The media use certain news values to determine what makes an event worth reporting. The proximity of an event to a media outlet, the event's impact on the audience, whether a conflict exists or even whether something odd happened all affect the media's decision on what to report.
One of the most important news values is timeliness. "Old news ain't news" is one of journalism's cardinal rules. Newspaper readers want to learn about what just happened or what is happening, not what happened a week, a month or a year ago.
I'm bringing up the quick journalism lecture because Angela Carrico, chair of the University Judiciary Committee, e-mailed me Tuesday morning and said that the Board of Visitors made an important change to the UJC's Standards of Conduct. The change extended the jurisdiction of Standards 2 and 9 to the City of Charlottesville and Albemarle County.
The Board unanimously approved the change Feb. 4. The UJC received notification of the change Feb. 6. Nothing about it appeared in The Cavalier Daily until Thursday ("UJC expands jurisdiction," Feb. 10).
The Associate editor, who normally covers UJC, wrote an article for Monday's paper on the single sanction debate. The news editors likely pushed the article on the Standards of Conduct change back so Bonner could also write that story, Editor-in-Chief Patrick Harvey told me.
Unfortunately, college journalists can't spend the same amount of time covering stories and writing articles as a professional because they're also students who have classes to attend. I could certainly understand the editors bumping the UJC story to Tuesday's paper to give the beat writer an extra day to work, especially considering she already had to write another story for Monday.

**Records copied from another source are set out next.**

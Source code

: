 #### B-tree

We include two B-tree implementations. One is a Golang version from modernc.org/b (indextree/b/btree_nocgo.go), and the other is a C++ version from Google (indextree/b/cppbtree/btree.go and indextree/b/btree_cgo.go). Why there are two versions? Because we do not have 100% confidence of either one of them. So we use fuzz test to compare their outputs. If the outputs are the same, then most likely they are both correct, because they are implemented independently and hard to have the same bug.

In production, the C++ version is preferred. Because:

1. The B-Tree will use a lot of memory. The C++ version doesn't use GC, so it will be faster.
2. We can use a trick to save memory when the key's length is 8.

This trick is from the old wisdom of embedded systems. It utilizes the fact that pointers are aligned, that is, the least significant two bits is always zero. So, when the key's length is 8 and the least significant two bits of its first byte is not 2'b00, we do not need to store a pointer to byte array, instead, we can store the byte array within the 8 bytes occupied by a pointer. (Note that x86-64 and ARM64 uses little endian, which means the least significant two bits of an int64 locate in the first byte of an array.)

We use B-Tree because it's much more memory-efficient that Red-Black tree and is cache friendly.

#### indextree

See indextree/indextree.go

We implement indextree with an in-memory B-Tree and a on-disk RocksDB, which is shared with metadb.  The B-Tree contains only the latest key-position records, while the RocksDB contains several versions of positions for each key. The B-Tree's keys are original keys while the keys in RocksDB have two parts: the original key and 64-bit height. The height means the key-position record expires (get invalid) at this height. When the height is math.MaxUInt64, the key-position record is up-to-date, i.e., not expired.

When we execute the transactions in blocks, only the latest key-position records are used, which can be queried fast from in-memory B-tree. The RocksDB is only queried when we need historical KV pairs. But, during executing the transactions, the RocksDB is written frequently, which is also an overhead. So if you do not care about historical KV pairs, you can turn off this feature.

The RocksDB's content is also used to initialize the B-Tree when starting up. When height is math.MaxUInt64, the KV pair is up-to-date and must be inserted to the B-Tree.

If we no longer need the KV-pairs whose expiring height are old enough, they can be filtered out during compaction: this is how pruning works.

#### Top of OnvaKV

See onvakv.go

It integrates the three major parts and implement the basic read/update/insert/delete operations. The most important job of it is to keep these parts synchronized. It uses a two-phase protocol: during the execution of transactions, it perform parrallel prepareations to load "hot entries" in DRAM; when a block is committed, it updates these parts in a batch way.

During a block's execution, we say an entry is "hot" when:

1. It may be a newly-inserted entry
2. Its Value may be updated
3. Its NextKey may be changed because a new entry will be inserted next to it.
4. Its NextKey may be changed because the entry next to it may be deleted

But The Cavalier Daily shouldn't have waited nearly a week after the BOV passed the change to publish something.
The Standards of Conduct changes directly affect all University students, Carrico told me. Something that has an impact on that many people in a paper's audience needs to show up in print as soon as possible.
Assuming the UJC beat writer didn't have time to write the story, the editors could have reassigned it or had her write it jointly with someone else, like the reporter who covered the BOV meeting. If the problem was that there wasn't enough room on the News page, the editors could have bumped something less time-sensitive. Either way, this story should have appeared in The Cavalier Daily by Tuesday at the latest.
Fighting 'bus blues'
Another unhappy e-mailer and a fourth-year student who wrote a letter to the editor ("Safety, then schedule," Feb. 9) complained last week about how The Cavalier Daily portrayed their group -- University Transit Service bus drivers.

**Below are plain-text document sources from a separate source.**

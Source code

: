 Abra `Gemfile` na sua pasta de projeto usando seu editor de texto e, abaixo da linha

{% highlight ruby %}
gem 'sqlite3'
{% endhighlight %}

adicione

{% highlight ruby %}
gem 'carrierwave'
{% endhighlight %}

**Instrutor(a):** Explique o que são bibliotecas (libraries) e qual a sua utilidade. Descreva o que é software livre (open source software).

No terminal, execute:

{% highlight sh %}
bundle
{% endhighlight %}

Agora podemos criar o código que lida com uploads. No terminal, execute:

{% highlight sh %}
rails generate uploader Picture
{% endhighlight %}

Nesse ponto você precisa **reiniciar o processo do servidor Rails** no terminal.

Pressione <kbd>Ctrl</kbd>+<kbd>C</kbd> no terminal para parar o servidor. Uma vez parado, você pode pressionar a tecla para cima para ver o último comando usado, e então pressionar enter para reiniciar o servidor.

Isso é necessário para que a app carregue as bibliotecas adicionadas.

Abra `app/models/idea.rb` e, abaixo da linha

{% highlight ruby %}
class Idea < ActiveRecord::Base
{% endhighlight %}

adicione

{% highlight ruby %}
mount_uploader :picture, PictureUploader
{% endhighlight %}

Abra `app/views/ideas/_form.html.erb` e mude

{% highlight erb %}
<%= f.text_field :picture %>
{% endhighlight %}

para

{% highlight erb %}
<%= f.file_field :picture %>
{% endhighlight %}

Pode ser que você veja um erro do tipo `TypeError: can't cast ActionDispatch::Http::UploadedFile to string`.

The source of their displeasure with The Cavalier Daily was a brief article in Monday's Life section called "Bus blues." The first half of the article contained common complaints from University students about UTS. The second half featured a rookie bus driver who tried to explain how the bus system actually works.
"Bus blues" was part of a regular feature of the Life section called Odds & Ends, which traditionally has served as a brief feature story that "highlights an event around Grounds or a recent trend," Life editor Michelle Jamrisko explained. The Monday article was meant to take a quick, balanced look at an easily recognizable issue for University students.
The e-mailer questioned the use of a new bus driver to strike that balance, saying the driver "neither had the knowledge or experience to speak on behalf of UTS." I agree with him on that point.
Journalists, including feature writers, should always strive for clarity in their writing, but it becomes so much more important in a short piece like Odds & Ends. The perspective of UTS drivers would have been clearer and better represented if the paper had talked to a more experienced driver rather than a rookie. A veteran driver could have raised some of those points about UTS that the e-mailer and the Wednesday letter to the editor expertly brought up.
On every college campus I've been to, students complain about delays in public transportation, fairly or not. "Bus blues" was meant to take a quick look at some of those common complaints at the University and give readers the bus drivers' perspective. The Cavalier Daily could have better accomplished the latter objective by talking to a driver who was more familiar with UTS.